I need the lines below from the one with "<td>10x 5' v1</td>" down to the one with "<td>CEL-seq2</td>" reproduced exactly, both ends included, and nothing else.

* * * * * * *

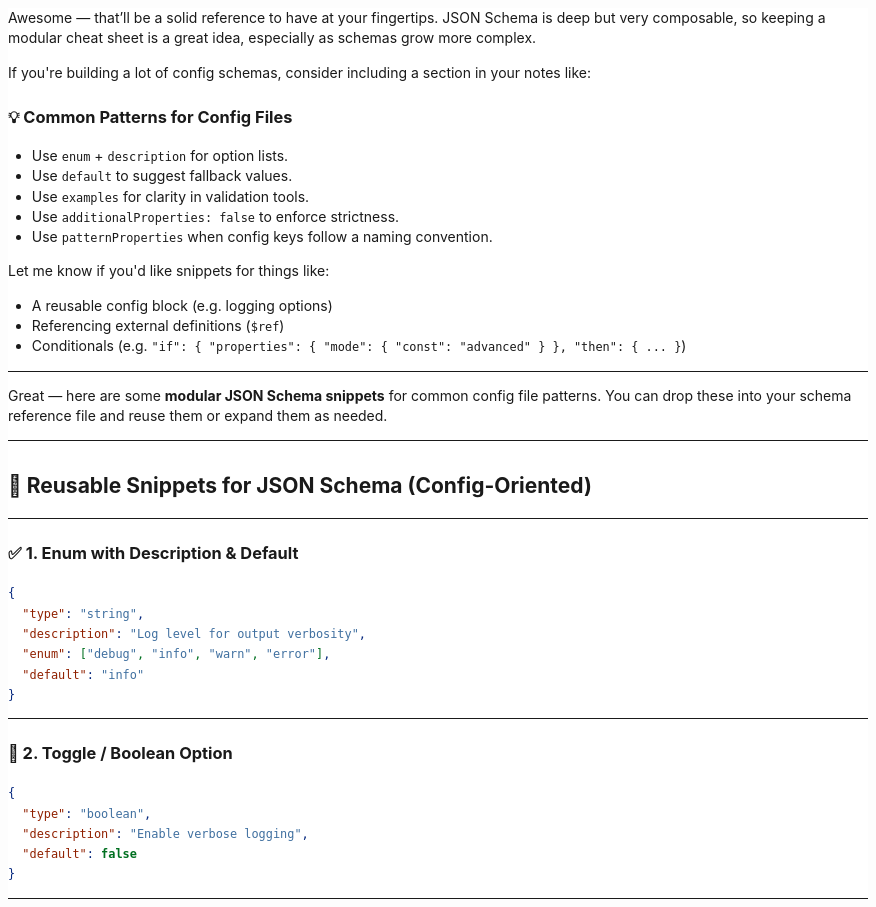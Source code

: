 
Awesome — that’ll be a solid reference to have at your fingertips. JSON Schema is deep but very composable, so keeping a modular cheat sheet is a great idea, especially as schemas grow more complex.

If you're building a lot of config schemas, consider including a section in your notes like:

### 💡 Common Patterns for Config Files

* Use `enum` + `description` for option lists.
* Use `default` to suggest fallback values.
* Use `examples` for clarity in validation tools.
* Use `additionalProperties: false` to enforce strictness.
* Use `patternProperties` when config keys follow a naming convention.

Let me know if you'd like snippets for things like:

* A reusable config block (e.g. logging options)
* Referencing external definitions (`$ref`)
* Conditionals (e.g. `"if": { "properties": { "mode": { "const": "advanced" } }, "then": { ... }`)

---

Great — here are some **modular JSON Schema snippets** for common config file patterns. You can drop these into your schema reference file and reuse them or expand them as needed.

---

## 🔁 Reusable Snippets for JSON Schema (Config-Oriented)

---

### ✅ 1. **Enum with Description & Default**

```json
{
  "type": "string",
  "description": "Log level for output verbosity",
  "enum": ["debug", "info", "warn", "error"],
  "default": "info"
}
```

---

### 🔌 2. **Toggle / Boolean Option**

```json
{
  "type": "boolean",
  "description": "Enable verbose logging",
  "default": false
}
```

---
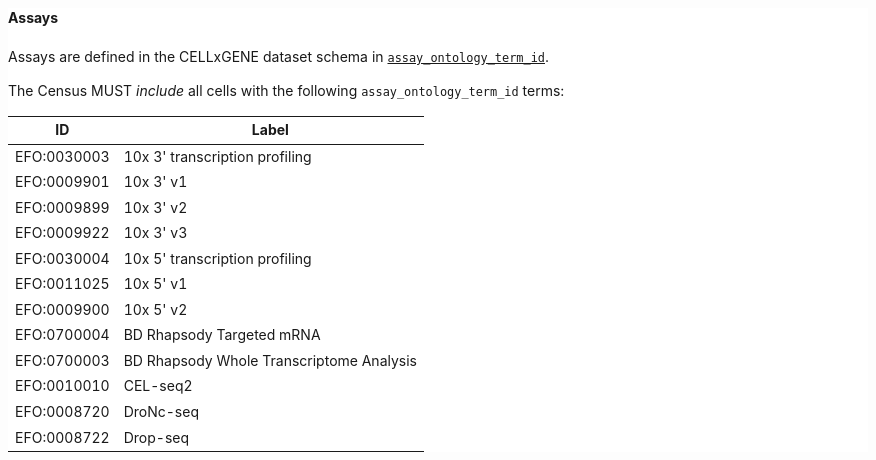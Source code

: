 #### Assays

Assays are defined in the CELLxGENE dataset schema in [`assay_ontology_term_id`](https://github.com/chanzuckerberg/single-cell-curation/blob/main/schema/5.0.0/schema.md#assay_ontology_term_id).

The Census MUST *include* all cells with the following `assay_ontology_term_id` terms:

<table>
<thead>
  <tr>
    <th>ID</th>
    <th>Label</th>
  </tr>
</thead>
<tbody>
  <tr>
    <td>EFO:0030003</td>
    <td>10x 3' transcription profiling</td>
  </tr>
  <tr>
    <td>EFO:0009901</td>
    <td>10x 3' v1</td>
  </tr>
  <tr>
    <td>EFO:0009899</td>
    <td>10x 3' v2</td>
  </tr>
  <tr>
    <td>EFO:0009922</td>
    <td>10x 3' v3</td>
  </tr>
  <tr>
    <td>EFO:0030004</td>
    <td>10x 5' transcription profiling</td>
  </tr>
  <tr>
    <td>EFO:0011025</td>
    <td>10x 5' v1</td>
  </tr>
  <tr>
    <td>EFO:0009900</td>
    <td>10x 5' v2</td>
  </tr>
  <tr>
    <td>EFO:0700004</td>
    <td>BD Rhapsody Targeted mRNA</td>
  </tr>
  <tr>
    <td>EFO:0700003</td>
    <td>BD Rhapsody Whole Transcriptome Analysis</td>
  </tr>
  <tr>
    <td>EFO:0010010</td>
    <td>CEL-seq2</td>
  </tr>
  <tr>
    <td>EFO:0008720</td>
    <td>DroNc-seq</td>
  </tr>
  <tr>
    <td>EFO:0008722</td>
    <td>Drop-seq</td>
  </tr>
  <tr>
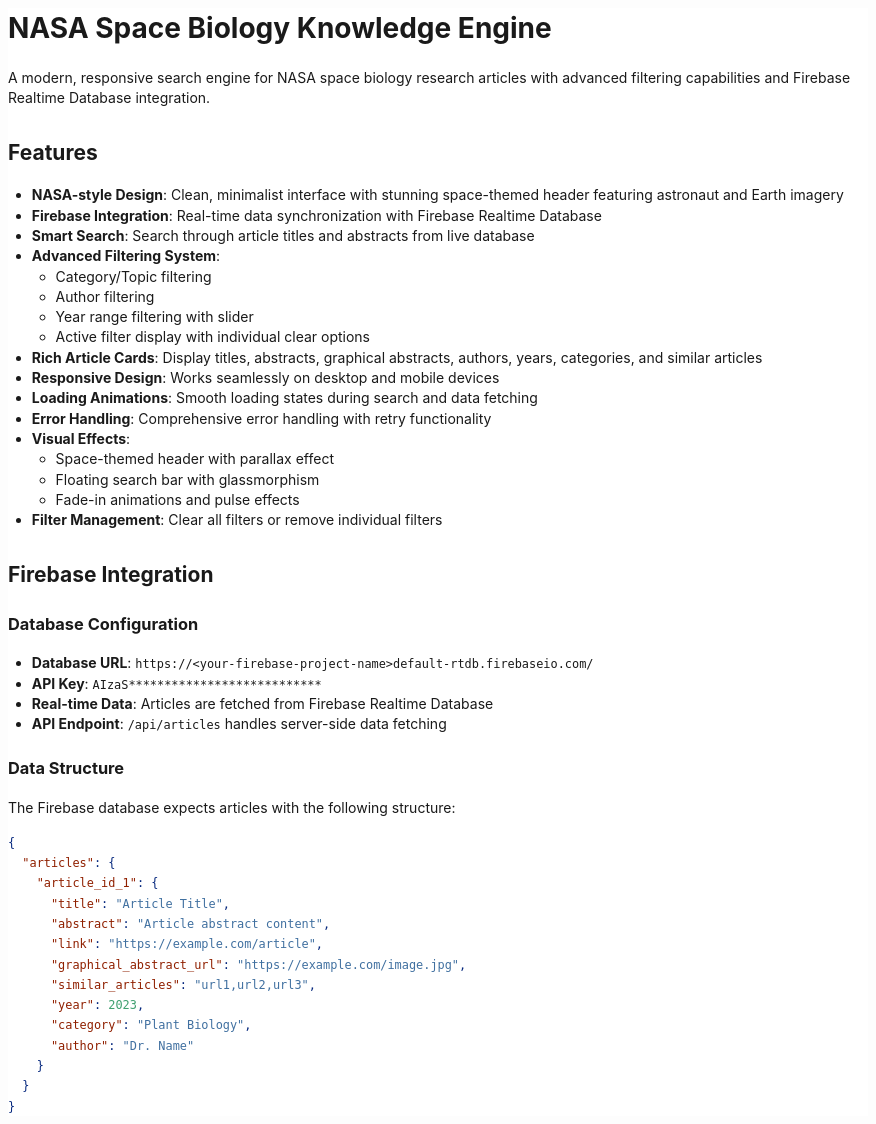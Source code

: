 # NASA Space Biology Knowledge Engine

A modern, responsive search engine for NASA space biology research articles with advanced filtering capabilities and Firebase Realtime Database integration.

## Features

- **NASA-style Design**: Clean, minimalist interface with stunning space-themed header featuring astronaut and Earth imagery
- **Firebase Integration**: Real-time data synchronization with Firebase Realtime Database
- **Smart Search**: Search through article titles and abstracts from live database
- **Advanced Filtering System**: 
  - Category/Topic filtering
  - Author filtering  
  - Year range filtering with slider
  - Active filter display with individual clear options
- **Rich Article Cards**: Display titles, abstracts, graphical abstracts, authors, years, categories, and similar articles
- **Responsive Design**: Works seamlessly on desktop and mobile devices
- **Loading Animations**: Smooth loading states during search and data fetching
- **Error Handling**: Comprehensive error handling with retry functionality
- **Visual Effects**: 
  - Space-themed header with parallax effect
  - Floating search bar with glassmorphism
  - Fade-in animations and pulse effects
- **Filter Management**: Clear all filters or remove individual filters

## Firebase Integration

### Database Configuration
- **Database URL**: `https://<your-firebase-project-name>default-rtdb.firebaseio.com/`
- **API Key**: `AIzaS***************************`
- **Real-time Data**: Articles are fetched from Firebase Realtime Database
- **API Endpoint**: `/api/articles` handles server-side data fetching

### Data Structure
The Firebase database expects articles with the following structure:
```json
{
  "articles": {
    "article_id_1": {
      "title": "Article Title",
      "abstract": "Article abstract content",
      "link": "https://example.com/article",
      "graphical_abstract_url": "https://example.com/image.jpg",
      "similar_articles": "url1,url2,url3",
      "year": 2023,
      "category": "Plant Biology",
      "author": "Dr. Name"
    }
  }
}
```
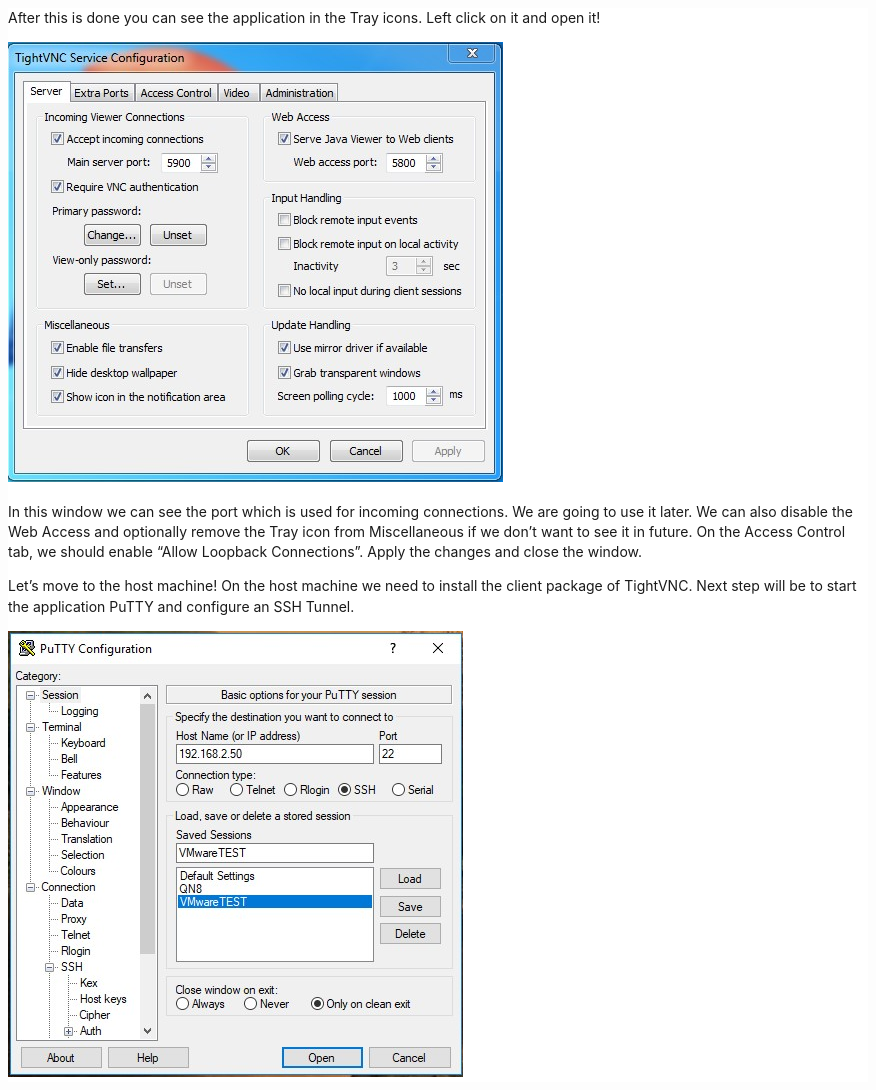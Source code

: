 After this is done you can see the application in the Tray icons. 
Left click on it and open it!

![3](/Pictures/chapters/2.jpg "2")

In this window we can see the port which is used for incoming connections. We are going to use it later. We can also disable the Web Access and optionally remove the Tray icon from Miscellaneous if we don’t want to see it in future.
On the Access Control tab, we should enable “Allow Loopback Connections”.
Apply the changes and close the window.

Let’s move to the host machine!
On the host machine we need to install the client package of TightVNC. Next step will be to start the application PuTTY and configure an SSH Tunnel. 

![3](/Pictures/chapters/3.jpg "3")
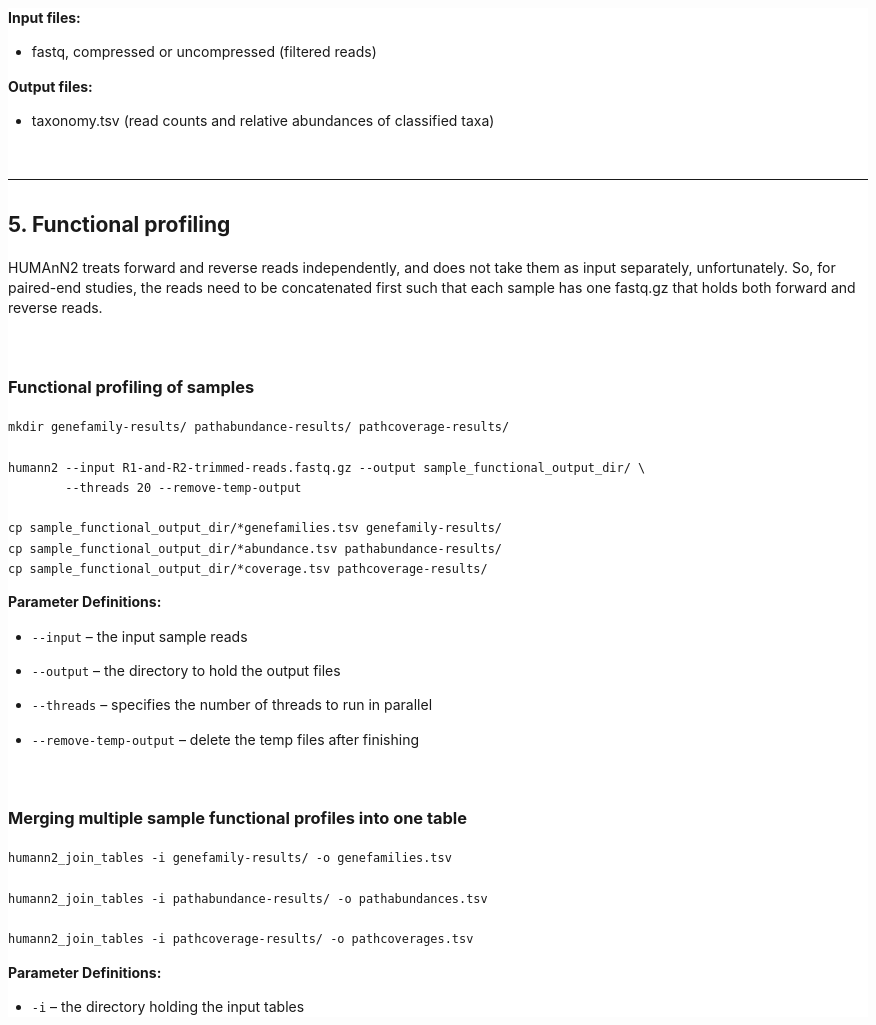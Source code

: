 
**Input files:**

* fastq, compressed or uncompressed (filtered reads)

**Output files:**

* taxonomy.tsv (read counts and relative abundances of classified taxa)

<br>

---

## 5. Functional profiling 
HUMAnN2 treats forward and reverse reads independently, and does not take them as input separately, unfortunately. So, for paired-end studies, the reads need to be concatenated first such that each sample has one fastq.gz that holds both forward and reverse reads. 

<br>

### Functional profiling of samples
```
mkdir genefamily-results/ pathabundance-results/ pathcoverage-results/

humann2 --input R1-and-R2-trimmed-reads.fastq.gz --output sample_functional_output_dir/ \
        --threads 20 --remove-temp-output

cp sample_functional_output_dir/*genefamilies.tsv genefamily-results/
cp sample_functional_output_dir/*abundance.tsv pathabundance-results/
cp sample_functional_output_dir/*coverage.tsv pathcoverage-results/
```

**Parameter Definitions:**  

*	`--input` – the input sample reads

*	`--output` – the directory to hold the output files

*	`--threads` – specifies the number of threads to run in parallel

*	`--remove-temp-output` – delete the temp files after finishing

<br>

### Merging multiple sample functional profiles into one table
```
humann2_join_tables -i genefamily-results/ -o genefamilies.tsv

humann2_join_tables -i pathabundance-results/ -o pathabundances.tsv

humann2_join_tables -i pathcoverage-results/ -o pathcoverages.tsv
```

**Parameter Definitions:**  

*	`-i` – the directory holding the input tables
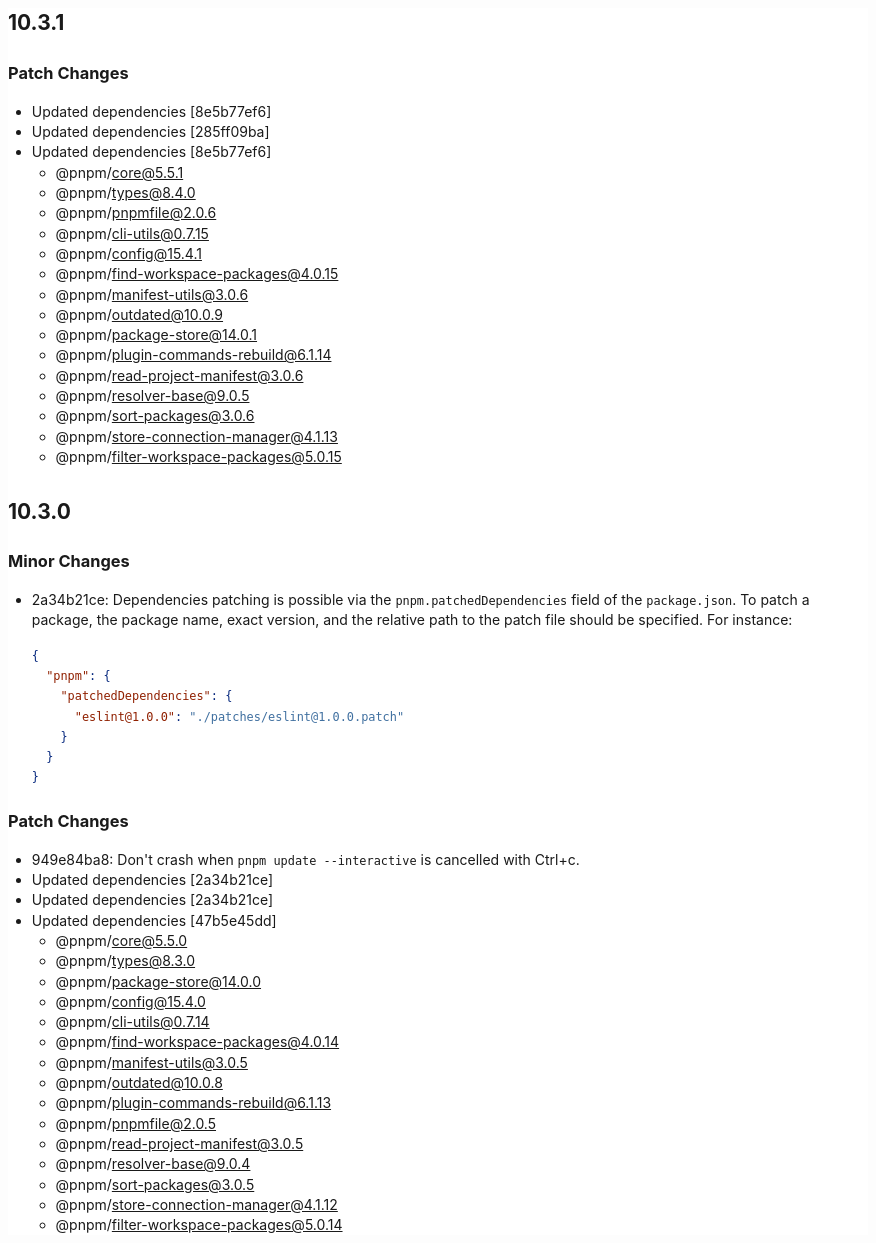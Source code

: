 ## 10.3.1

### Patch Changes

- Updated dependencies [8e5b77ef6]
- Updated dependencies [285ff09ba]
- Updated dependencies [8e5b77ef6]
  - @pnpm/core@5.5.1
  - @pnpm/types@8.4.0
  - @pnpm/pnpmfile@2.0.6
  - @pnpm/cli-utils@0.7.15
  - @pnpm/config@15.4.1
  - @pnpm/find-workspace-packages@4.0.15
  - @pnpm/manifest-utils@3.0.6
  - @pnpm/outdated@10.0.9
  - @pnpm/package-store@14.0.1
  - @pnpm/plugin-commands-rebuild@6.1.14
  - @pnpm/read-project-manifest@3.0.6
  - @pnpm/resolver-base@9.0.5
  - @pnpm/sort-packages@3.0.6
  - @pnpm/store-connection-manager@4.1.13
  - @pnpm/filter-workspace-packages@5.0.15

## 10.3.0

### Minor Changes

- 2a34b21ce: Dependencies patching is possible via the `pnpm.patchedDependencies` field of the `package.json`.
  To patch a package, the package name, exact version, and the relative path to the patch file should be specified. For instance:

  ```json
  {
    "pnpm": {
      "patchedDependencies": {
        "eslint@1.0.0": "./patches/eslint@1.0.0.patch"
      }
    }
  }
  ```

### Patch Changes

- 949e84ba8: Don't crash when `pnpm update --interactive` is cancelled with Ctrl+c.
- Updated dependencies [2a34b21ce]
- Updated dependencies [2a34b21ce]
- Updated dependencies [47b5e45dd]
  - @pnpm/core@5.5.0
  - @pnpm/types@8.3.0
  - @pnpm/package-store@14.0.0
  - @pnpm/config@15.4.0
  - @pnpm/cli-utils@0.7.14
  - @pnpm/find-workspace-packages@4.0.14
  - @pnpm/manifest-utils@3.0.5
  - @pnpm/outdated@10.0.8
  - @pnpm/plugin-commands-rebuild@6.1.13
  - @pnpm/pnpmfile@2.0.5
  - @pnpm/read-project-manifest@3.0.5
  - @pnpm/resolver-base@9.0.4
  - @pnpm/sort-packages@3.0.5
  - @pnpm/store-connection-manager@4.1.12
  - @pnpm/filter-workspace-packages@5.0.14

* * * * * * *

### Answer space:
    <td>10x 5' v1</td>
  </tr>
  <tr>
    <td>EFO:0009900</td>
    <td>10x 5' v2</td>
  </tr>
  <tr>
    <td>EFO:0700004</td>
    <td>BD Rhapsody Targeted mRNA</td>
  </tr>
  <tr>
    <td>EFO:0700003</td>
    <td>BD Rhapsody Whole Transcriptome Analysis</td>
  </tr>
  <tr>
    <td>EFO:0010010</td>
    <td>CEL-seq2</td>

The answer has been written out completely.